▸ Work item
Find every line in the records that holds the string "clear". Copy each one.

[Stored data entries]
# # # # #

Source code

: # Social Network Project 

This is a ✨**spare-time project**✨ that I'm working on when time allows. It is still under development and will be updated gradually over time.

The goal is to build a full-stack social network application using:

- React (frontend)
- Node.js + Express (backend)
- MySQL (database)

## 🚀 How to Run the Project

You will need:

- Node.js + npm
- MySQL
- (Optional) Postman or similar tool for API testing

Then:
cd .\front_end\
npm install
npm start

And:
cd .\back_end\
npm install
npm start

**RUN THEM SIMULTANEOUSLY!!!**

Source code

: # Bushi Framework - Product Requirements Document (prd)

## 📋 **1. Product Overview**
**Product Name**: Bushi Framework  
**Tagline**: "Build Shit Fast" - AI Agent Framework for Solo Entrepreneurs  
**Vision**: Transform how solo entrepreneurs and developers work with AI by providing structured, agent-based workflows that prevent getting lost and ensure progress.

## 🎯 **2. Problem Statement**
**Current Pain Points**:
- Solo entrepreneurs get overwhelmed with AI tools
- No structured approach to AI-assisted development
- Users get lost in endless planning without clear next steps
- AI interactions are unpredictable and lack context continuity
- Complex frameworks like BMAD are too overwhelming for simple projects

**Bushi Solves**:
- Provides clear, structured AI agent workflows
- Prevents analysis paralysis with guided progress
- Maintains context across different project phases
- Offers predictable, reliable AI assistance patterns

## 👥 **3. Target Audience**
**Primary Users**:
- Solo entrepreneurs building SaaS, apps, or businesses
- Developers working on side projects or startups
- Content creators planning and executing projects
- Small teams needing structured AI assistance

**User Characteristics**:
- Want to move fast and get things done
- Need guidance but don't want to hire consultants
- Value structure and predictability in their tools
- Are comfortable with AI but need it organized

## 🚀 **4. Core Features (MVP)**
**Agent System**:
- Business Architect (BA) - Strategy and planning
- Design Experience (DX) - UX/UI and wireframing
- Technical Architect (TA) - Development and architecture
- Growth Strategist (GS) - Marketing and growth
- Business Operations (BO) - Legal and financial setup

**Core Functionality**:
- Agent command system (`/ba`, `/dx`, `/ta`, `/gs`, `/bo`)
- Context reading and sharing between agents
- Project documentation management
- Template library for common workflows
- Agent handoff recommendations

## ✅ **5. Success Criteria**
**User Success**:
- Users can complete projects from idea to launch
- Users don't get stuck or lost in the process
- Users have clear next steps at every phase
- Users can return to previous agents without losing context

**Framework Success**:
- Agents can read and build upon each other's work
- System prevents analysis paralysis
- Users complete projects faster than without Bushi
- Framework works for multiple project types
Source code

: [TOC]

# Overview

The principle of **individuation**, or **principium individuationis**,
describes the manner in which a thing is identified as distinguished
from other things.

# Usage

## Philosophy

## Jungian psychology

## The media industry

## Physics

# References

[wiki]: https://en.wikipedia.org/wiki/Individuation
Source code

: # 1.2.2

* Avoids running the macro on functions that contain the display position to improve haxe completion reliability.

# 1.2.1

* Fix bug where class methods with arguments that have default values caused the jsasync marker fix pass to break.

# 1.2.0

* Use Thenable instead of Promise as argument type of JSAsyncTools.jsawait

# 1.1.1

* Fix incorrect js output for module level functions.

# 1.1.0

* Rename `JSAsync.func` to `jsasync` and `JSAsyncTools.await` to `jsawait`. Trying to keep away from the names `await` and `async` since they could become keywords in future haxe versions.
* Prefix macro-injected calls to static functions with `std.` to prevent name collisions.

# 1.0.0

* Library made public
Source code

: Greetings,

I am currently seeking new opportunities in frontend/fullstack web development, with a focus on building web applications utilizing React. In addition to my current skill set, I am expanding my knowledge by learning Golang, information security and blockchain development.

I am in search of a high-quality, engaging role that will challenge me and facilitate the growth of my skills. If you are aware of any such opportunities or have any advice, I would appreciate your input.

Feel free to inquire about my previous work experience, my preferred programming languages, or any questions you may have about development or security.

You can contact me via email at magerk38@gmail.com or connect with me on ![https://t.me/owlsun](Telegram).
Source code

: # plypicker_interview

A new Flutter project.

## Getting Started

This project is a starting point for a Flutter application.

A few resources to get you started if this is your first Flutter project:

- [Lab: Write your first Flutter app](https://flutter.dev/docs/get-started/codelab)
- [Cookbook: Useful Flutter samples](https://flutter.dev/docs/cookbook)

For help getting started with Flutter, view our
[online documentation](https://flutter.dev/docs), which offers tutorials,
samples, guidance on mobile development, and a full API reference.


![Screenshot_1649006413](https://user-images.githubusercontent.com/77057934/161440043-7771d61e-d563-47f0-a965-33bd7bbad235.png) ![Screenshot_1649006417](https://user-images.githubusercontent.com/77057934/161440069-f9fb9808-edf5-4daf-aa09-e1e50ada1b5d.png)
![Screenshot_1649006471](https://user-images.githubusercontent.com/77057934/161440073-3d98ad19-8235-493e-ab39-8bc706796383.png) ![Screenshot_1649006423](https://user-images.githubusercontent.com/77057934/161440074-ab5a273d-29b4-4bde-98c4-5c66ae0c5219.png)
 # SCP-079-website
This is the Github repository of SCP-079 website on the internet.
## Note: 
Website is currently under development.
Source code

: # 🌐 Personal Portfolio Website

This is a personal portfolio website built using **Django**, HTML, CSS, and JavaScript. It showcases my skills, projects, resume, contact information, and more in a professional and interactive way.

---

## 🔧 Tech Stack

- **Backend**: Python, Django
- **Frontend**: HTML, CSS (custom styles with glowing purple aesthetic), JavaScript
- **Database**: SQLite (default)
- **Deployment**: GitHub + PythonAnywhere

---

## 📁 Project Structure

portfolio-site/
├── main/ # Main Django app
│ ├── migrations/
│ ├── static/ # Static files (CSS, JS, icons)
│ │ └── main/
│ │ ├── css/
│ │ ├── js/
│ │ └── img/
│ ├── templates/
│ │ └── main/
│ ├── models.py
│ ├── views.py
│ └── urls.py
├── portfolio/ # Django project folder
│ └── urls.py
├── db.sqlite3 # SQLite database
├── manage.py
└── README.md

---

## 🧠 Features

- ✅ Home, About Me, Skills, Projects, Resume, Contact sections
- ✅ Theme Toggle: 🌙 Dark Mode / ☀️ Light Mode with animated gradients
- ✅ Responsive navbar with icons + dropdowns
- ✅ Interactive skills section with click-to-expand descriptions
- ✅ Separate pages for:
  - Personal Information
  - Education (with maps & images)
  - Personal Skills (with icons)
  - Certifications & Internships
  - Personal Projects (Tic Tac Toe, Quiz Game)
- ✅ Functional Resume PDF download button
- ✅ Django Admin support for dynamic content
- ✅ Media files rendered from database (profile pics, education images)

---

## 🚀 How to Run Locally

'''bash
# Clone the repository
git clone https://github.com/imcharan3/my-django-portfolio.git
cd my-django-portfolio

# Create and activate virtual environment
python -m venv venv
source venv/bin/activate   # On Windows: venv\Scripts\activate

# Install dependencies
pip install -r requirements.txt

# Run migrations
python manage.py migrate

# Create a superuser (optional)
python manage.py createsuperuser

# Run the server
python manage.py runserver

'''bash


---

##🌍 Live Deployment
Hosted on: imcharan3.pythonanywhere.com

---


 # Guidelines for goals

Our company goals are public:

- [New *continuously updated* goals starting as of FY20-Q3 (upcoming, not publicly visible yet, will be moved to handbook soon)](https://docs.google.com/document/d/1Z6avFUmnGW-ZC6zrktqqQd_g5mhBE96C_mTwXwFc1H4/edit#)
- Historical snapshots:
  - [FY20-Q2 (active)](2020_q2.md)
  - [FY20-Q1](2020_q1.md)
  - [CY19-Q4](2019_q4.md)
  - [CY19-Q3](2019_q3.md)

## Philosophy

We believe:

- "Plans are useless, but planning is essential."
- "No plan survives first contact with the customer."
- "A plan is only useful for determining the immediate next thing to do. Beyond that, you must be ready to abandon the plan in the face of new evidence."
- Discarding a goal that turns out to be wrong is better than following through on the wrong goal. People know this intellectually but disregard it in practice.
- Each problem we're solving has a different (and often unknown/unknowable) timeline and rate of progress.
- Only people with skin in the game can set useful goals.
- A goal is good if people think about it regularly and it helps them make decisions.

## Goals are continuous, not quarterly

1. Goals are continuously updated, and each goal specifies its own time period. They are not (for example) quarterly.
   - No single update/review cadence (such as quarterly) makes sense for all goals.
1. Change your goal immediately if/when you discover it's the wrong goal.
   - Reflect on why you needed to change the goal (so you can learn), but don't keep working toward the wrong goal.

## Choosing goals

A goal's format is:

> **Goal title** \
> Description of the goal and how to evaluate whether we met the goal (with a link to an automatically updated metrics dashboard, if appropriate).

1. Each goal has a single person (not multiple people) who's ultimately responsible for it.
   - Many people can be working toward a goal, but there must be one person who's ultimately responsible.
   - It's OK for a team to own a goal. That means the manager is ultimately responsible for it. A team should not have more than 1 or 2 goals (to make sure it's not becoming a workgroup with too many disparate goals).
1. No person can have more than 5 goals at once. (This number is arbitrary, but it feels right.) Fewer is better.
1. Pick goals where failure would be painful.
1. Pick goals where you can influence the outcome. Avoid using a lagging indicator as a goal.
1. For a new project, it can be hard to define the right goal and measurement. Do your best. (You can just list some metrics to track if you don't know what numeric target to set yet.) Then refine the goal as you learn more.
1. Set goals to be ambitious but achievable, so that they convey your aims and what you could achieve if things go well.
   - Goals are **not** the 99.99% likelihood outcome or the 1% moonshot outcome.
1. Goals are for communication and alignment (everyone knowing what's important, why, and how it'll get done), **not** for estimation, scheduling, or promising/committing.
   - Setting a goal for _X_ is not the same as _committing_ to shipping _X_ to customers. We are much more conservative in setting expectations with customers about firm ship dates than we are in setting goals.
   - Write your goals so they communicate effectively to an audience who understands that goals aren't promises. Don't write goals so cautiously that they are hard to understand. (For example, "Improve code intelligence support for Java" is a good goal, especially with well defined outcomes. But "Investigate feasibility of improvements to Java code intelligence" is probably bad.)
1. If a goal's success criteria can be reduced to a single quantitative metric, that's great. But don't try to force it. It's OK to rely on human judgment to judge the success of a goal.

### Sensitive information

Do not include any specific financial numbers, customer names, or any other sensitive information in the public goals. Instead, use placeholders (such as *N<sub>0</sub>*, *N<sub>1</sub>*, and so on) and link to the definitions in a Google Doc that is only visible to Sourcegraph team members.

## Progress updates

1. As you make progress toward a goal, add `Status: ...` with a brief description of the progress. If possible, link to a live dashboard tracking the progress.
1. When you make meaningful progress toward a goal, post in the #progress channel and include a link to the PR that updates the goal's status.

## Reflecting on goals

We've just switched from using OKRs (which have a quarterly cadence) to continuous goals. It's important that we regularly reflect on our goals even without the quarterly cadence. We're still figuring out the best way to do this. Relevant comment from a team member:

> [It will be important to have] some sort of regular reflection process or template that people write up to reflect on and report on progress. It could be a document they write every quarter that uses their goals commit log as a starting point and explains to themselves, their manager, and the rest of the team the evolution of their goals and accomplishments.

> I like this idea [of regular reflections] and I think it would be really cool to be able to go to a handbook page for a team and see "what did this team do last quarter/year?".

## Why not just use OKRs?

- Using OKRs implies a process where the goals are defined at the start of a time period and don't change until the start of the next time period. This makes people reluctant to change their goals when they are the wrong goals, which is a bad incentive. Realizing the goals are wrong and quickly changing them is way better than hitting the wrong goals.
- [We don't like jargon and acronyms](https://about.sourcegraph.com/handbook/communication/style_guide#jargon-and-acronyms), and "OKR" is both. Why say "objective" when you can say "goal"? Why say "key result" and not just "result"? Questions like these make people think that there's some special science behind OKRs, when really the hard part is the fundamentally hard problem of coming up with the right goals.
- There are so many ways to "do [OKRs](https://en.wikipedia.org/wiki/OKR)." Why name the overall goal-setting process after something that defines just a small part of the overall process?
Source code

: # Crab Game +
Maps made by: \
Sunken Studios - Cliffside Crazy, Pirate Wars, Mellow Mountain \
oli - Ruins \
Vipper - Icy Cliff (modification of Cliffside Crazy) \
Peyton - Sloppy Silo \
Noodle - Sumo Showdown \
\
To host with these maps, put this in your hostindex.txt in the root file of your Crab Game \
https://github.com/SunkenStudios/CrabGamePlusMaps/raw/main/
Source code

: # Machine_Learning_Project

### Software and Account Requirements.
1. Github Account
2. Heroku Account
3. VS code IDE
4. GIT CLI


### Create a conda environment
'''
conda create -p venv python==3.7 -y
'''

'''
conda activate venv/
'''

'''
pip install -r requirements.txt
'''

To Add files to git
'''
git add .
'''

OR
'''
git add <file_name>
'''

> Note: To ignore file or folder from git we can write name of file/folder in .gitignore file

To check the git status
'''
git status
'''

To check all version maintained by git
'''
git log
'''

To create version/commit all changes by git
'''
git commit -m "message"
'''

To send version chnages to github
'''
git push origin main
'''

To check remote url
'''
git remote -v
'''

# # # # #

▸ Result of the task
- Users get lost in endless planning without clear next steps
- Provides clear, structured AI agent workflows
- Users have clear next steps at every phase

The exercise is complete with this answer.